Faut-il inviter la nature au travail pour des travailleurs plus heureux et productifs ?

L’être humain se sent mieux lorsqu’il se trouve dans un milieu naturel. Sur ce point, de nombreux scientifiques sont unanimes : la nature et l’environnement ont une influence positive sur notre santé mentale. Investir dans des éléments naturels au bureau peut donc améliorer le bien-être et la productivité des travailleurs.


 
Dans les années 1980, le biologiste Edward Osborne Wilson a démontré que les individus avaient naturellement tendance à vouloir entrer en contact avec d’autres formes de vie naturelles. Dans un environnement de bureau, les plantes ne servent donc pas seulement à améliorer la qualité de l’air. Cette « hypothèse de la biophilie » d’Osborne a depuis été complétée par des études scientifiques qui confirment que les milieux naturels nous réussissent mieux que le verre et le béton.

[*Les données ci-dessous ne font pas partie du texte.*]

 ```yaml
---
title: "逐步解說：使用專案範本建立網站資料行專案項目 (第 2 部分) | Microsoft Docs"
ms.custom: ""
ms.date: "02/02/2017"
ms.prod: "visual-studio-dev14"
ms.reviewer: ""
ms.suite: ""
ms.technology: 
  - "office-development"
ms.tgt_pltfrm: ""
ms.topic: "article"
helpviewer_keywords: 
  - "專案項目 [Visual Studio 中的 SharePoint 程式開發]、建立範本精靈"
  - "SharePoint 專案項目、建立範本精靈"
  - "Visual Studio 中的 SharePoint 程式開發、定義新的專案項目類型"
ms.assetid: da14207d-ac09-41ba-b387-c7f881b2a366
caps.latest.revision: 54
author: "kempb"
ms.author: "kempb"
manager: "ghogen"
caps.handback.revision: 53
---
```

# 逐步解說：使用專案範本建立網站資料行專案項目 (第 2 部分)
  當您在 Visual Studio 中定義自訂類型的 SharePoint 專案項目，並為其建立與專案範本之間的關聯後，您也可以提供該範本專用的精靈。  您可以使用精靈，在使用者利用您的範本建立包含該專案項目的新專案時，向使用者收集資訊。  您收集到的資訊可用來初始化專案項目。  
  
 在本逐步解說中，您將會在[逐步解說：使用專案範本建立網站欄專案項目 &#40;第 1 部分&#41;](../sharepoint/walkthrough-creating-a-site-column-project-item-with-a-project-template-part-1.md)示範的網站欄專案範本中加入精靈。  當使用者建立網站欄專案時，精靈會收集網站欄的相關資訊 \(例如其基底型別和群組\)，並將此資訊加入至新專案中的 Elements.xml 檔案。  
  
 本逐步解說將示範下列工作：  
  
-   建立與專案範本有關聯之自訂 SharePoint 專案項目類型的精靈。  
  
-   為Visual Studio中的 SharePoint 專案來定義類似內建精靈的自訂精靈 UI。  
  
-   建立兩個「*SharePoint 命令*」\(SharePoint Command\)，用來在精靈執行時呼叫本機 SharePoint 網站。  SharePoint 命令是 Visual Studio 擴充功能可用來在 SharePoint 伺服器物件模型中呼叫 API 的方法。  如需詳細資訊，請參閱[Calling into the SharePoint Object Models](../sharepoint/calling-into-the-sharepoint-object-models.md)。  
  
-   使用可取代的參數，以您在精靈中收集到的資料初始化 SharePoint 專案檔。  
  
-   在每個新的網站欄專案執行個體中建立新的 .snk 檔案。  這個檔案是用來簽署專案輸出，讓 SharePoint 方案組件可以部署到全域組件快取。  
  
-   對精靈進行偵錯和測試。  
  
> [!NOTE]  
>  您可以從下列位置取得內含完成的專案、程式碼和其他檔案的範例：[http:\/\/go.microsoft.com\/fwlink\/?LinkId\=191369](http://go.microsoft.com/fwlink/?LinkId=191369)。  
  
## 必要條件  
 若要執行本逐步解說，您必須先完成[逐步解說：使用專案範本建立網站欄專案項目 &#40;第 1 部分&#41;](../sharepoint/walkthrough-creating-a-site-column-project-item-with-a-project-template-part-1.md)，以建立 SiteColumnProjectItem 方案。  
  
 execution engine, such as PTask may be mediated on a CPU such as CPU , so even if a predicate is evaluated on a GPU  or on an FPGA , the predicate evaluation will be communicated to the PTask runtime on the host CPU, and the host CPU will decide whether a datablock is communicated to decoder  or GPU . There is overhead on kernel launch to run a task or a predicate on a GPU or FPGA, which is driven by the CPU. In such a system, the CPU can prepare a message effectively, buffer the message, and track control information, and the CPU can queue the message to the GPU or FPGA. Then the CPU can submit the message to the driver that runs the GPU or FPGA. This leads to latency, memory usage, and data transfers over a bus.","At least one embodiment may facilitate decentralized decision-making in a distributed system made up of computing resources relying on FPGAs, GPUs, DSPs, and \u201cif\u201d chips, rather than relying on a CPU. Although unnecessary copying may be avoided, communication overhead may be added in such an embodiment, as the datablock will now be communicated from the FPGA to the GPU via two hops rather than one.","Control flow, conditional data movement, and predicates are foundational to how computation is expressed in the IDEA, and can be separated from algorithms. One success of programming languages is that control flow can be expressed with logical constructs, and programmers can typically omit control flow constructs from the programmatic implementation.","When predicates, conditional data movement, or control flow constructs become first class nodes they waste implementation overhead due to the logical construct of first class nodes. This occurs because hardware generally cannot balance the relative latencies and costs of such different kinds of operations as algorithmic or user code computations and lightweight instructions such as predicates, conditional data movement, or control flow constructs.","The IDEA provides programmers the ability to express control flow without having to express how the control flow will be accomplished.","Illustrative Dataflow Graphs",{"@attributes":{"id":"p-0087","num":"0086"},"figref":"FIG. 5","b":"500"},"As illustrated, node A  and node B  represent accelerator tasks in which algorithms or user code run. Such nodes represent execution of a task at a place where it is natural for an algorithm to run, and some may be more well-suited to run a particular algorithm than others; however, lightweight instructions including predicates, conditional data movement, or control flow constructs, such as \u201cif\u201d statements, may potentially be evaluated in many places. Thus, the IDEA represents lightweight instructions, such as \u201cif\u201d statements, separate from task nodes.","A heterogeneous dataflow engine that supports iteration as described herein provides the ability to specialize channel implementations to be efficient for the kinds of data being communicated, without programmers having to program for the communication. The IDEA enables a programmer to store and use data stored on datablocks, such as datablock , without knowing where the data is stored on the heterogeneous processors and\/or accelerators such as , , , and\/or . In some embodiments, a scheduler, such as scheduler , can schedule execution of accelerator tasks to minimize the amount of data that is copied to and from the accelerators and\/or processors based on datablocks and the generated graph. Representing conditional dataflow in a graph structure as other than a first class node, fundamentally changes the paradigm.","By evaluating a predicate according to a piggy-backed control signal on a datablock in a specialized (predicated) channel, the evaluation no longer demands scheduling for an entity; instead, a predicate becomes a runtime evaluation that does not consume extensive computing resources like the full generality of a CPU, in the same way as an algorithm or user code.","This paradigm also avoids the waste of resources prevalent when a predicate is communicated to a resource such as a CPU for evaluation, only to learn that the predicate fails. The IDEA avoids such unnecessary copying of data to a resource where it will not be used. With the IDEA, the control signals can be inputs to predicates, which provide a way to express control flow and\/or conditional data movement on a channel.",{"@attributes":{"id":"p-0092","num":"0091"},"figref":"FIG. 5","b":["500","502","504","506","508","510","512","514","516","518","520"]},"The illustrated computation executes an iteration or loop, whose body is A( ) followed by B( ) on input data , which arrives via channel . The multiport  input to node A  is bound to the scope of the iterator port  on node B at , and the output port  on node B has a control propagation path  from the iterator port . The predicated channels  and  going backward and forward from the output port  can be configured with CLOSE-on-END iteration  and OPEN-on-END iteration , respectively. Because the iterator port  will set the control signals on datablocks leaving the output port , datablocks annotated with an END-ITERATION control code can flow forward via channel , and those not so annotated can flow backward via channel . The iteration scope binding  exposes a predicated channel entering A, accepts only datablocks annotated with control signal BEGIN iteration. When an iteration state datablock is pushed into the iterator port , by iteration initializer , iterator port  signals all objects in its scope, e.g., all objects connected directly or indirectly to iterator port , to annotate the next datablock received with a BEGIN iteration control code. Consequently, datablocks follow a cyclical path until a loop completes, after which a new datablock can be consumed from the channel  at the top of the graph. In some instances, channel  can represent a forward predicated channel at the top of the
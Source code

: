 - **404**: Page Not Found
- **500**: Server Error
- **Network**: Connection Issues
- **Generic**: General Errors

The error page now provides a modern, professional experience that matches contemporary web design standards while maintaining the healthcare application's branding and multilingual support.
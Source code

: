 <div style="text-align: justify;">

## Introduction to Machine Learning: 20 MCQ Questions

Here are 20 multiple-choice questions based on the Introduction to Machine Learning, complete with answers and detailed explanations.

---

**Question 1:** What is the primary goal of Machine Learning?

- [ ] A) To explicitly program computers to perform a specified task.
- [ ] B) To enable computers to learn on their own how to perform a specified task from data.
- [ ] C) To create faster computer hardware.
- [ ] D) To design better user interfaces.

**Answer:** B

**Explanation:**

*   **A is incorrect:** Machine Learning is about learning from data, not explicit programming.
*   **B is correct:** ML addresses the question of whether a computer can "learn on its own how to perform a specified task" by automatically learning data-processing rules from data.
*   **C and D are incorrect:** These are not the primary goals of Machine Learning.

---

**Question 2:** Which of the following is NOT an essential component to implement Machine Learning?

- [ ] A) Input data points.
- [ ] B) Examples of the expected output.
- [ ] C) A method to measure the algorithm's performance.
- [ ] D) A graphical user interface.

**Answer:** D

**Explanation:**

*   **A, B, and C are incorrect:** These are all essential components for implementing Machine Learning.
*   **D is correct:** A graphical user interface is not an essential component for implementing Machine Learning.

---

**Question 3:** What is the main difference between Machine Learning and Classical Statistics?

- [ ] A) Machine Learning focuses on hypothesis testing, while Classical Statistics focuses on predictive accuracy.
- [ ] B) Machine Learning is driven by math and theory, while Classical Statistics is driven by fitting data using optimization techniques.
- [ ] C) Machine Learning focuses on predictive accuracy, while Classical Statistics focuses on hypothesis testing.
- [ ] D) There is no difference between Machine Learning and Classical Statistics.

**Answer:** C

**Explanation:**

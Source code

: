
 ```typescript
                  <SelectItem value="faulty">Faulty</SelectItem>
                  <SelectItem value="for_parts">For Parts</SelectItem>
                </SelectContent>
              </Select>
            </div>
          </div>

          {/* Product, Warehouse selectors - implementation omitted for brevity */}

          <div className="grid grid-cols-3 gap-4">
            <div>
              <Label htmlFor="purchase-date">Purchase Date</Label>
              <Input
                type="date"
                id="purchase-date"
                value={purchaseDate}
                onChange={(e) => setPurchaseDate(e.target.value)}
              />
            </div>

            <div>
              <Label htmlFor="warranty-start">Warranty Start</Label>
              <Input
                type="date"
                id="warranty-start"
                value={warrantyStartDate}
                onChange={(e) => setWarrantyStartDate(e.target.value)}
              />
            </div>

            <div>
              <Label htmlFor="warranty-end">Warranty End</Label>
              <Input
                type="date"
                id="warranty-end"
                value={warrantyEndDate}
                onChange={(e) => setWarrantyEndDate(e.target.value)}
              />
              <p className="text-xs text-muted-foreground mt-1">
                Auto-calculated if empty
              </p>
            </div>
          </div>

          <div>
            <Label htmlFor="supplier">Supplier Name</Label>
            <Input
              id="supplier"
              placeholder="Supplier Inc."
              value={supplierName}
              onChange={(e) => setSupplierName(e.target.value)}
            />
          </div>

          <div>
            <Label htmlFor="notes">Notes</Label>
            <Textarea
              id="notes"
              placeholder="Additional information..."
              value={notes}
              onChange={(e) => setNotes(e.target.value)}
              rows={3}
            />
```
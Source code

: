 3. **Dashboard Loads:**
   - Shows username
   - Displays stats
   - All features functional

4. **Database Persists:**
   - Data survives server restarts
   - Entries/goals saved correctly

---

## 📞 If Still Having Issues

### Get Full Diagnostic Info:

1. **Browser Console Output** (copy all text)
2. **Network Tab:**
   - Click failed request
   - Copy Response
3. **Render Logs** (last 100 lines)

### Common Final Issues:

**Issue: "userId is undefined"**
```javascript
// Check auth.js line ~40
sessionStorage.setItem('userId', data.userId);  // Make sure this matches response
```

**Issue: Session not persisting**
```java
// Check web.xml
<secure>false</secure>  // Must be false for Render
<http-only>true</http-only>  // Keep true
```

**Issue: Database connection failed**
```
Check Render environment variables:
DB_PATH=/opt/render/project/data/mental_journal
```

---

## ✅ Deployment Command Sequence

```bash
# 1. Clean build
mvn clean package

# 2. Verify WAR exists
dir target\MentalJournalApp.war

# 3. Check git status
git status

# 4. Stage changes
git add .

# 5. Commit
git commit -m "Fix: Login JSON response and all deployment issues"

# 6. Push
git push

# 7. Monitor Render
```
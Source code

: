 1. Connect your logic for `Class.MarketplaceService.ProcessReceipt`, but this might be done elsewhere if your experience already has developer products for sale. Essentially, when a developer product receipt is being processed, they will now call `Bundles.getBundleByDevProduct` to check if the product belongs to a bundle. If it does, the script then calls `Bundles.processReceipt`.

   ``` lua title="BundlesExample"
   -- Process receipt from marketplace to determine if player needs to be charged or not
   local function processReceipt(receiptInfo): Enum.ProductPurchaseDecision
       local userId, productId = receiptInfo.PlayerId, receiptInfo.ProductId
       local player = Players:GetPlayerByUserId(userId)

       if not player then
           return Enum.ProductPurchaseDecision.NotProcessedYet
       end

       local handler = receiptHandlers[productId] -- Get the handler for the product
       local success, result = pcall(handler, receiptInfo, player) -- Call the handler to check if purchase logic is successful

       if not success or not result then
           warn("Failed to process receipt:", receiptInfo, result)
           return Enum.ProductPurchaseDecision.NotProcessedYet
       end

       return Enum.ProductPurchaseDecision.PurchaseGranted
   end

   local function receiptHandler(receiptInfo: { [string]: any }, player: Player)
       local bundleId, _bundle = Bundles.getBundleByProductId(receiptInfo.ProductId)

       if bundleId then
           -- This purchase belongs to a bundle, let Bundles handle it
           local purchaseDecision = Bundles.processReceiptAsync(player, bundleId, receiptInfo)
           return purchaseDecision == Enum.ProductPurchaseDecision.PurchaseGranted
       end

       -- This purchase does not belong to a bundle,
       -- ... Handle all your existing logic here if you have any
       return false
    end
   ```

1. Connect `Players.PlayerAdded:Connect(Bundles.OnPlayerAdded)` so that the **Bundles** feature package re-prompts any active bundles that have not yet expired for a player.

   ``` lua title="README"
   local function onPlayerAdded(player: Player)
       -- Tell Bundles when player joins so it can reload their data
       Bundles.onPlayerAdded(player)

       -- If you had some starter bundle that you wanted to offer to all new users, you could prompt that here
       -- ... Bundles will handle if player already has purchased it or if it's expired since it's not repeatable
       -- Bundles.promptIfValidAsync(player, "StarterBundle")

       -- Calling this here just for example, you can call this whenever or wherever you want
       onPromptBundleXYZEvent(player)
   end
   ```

Lorsque nous sommes en contact avec la nature ou dans un cadre qui nous l’évoque, nous sommes plus sereins, plus en équilibre au niveau mental et donc aussi plus productifs. Certaines études démontrent un gain de 8 à 15 % de productivité. D’autres révèlent une baisse de l’absentéisme.
« Biophilic design »
Pour autant, nous sommes nombreux à ne pas pouvoir suivre ce désir de nature et de grand air au quotidien. Généralement, le lieu de travail et les situations professionnelles ne laissent guère de place à cet aspect de la vie.
Tout ceci justifie pleinement l’envie d’incorporer des clins d’œil à l’extérieur dans notre environnement, et la recherche de solutions pour y parvenir. Il faudra pour cela tenir compte d’aspects pratiques, qui seront plus ou moins accommodants selon le cadre.
Les designers et architectes qui conçoivent des (nouveaux) immeubles de bureaux sont eux aussi de plus en plus attentifs à l’intégration d’éléments naturels. La « conception biophilique » des bâtiments et bureaux est désormais sur toutes les lèvres. Ce critère est notamment pris en considération pour l’octroi de la « norme WELL ».
Des multinationales comme Google, Apple ou encore Amazon investissent massivement dans ces éléments de conception biophilique. Ces entreprises enregistrent de bons résultats en matière de capacité de concentration, d’implication et de capacités cognitives des travailleurs. Cette tendance fait également peser la balance dans la guerre des talents.
Quelques exemples pour comprendre la conception biophilique :
  • L’intégration d’éléments naturels sur le lieu de travail (plantes, bois, eau et lumière),
  • La projection d’images de la nature sur les murs et parois (affiches représentant des forêts, de la verdure),
  • L’introduction de coloris naturels dans le cadre de travail,
  • L’installation de parois de séparation en bois entre les différents espaces de travail,
  • L’installation de « cockpits » verts qui créent des espaces distincts dans un bureau paysager.
Les avantages de la conception biophilique en chiffres

Au cours des dernières années, plusieurs études ont été menées sur les avantages d’un lien entre environnement professionnel et éléments naturels. Quelques chiffres :
  • Aménagement du bureau : la productivité des collaborateurs peut croître jusqu’à 8 %, tandis que les chiffres du bien-être peuvent augmenter de 13 % ; un bureau plus vert favorise également la créativité des collaborateurs et réduit l’absentéisme.
  • Locaux de formation : les chercheurs notent des taux d’apprentissage plus élevés de 20 à 25 % avec de meilleurs résultats aux tests, une capacité de concentration supérieure et une réduction du TDAH.
  • Établissements de soins de santé : le temps de récupération postopératoire a diminué de 8,5 %, tandis que l’offre d’analgésiques a diminué de 22 %.
  • Commerce de détail : la présence d’éléments végétaux et la projection de paysages naturels ont un impact positif sur les tarifs de location des immeubles commerciaux. Les clients sont en outre prêts à payer 8 à 12 % de plus pour des biens et services.